** Data to examine follows **

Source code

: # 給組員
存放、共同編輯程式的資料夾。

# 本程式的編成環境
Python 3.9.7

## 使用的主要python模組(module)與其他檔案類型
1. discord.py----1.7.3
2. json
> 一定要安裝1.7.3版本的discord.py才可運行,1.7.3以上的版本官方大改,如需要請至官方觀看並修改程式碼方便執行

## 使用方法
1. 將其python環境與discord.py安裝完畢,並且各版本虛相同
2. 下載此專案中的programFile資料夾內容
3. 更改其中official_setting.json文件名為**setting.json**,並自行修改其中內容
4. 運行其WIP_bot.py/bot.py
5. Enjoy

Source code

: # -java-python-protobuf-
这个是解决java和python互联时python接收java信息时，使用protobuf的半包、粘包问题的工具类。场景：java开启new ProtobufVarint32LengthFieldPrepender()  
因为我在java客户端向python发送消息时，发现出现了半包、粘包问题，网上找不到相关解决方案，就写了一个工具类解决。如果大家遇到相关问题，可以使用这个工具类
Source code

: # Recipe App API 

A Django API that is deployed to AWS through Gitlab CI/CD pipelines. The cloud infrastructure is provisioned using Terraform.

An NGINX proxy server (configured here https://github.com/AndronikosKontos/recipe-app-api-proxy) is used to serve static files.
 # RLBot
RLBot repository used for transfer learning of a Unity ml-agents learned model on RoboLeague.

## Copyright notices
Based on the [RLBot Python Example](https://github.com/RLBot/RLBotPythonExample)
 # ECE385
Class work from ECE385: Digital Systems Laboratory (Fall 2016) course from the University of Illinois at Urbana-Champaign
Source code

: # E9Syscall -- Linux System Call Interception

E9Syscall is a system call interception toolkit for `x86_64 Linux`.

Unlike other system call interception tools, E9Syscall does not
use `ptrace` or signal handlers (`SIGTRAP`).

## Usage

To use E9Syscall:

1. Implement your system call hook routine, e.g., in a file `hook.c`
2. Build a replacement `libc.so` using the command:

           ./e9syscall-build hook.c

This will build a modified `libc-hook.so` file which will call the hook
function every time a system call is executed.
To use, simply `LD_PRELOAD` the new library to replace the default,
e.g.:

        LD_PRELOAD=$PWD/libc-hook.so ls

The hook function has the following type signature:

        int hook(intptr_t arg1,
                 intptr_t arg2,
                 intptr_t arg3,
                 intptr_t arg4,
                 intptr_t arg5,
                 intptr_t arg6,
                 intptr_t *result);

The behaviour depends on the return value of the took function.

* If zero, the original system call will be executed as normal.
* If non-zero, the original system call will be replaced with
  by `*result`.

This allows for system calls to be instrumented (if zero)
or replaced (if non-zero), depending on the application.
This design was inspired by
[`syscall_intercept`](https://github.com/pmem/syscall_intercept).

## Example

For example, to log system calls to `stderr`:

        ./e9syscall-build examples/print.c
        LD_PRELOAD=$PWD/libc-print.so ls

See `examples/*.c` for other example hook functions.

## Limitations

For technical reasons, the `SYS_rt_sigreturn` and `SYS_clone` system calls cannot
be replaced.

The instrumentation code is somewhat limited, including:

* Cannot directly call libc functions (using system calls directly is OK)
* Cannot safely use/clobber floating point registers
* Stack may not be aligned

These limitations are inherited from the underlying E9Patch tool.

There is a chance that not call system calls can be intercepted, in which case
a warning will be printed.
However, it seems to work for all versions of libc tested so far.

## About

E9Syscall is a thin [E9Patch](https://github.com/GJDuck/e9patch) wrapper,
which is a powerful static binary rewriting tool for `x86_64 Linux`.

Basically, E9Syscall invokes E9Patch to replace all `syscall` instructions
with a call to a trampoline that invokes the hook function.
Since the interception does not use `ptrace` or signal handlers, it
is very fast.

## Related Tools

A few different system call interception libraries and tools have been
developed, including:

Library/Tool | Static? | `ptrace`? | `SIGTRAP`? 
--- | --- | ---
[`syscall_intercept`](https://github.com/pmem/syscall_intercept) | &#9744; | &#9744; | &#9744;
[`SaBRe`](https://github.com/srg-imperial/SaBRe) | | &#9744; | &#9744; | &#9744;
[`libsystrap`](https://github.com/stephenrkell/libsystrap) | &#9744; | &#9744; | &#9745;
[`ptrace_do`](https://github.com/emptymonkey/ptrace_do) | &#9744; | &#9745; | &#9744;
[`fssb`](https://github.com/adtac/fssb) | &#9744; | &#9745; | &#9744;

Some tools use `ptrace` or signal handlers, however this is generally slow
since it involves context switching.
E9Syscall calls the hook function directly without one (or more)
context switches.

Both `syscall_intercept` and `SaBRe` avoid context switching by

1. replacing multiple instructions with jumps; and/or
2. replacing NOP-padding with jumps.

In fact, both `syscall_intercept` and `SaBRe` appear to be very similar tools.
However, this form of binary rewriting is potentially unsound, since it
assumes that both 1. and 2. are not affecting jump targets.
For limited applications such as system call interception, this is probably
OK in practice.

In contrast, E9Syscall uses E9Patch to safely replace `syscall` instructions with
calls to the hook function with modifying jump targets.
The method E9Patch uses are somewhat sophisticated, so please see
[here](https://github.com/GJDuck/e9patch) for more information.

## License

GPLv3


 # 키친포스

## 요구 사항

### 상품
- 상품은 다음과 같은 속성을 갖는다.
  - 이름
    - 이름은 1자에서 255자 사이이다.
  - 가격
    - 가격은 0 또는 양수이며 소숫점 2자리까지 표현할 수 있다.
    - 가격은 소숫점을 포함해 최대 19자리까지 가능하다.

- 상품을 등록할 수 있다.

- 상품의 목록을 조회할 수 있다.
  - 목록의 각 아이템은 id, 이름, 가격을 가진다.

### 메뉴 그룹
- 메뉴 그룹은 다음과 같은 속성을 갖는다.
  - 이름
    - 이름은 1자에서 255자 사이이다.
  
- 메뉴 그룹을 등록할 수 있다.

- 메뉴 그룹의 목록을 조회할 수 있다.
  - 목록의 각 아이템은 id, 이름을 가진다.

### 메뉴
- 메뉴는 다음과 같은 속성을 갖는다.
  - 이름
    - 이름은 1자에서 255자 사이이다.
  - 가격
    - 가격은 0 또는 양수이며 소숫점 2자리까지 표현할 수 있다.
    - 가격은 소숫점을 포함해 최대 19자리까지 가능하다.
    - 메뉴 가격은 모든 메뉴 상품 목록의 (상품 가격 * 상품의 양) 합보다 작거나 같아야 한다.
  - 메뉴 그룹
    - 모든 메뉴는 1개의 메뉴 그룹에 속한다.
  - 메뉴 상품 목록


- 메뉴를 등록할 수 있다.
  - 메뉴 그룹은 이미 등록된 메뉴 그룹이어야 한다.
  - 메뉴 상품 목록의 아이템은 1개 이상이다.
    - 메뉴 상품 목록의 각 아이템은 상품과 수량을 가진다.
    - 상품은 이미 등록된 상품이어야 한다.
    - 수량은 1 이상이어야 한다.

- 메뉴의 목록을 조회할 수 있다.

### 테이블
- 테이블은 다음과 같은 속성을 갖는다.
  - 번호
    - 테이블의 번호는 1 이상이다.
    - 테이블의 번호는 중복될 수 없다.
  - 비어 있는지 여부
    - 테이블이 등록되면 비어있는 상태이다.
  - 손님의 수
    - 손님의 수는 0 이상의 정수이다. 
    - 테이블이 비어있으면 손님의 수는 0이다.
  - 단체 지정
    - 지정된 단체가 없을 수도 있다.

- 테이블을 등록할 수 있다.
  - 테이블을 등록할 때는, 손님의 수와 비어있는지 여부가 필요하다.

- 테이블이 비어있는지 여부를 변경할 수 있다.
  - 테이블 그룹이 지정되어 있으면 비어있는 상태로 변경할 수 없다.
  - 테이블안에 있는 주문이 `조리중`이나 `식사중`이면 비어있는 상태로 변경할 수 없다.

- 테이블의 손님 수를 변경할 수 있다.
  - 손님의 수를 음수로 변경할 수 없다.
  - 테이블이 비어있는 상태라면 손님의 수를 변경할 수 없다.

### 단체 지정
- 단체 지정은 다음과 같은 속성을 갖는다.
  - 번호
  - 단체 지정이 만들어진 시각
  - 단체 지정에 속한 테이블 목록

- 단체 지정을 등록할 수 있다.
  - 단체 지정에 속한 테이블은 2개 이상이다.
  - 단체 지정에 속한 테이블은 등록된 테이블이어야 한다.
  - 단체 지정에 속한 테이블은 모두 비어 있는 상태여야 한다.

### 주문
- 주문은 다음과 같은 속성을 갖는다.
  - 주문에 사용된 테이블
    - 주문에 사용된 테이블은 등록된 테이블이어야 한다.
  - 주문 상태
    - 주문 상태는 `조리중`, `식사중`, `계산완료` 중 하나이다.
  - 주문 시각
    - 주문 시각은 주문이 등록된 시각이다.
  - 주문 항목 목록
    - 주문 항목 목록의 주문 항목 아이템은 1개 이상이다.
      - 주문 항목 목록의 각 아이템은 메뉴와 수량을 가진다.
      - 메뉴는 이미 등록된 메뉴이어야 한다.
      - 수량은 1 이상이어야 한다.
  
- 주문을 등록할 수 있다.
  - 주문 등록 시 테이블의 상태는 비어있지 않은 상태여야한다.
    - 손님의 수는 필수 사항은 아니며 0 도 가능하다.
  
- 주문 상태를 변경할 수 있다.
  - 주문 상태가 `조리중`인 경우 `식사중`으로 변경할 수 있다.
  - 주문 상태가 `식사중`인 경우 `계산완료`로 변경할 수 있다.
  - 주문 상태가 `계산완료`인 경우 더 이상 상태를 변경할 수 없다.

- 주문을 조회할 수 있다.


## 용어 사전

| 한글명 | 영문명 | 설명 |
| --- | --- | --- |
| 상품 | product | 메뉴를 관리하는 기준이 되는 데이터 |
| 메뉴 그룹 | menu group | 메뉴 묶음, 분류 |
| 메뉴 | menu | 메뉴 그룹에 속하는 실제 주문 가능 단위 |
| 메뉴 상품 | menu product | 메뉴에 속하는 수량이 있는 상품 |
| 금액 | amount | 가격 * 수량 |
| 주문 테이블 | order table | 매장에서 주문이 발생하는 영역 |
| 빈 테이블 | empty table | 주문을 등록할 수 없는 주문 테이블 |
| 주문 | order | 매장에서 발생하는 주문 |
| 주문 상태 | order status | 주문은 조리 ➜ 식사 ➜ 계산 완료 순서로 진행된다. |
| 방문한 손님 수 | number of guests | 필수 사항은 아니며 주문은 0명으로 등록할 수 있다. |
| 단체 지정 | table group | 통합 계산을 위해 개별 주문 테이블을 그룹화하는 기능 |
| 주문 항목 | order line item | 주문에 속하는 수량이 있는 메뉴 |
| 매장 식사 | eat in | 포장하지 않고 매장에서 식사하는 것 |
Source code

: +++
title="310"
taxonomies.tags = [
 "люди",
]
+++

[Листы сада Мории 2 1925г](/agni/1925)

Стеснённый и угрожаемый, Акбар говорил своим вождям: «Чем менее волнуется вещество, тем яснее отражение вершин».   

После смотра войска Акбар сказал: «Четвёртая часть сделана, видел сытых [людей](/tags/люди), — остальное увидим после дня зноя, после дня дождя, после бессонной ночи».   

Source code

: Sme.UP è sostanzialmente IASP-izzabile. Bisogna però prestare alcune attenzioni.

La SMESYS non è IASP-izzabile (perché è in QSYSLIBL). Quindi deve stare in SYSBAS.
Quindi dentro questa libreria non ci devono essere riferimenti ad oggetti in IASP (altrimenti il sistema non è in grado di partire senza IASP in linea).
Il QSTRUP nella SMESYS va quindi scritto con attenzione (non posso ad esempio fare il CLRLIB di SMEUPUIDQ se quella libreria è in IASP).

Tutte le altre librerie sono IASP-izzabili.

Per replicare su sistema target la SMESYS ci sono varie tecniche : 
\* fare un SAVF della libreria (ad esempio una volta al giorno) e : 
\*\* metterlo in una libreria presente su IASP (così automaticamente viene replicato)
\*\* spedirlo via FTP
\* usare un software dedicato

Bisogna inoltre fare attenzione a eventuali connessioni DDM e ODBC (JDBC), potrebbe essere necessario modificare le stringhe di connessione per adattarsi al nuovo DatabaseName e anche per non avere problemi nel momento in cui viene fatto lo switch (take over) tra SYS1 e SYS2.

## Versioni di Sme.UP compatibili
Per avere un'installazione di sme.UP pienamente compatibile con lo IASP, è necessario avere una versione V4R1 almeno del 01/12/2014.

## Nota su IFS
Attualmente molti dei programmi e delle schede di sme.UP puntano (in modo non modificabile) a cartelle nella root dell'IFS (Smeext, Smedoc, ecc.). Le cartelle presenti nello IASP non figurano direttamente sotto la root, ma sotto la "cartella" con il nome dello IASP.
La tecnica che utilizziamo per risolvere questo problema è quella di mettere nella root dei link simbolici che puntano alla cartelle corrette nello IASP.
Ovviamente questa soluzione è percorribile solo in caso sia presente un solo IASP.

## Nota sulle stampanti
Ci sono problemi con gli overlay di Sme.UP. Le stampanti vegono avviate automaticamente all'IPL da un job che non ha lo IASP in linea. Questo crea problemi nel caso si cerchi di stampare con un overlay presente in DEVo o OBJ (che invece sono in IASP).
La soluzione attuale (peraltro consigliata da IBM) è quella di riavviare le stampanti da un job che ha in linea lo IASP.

** End of Data to examine **

**Task brief:** Search the entries for the word "avere" and copy every line that has it.

**Task answer:**
Bisogna inoltre fare attenzione a eventuali connessioni DDM e ODBC (JDBC), potrebbe essere necessario modificare le stringhe di connessione per adattarsi al nuovo DatabaseName e anche per non avere problemi nel momento in cui viene fatto lo switch (take over) tra SYS1 e SYS2.
Per avere un'installazione di sme.UP pienamente compatibile con lo IASP, è necessario avere una versione V4R1 almeno del 01/12/2014.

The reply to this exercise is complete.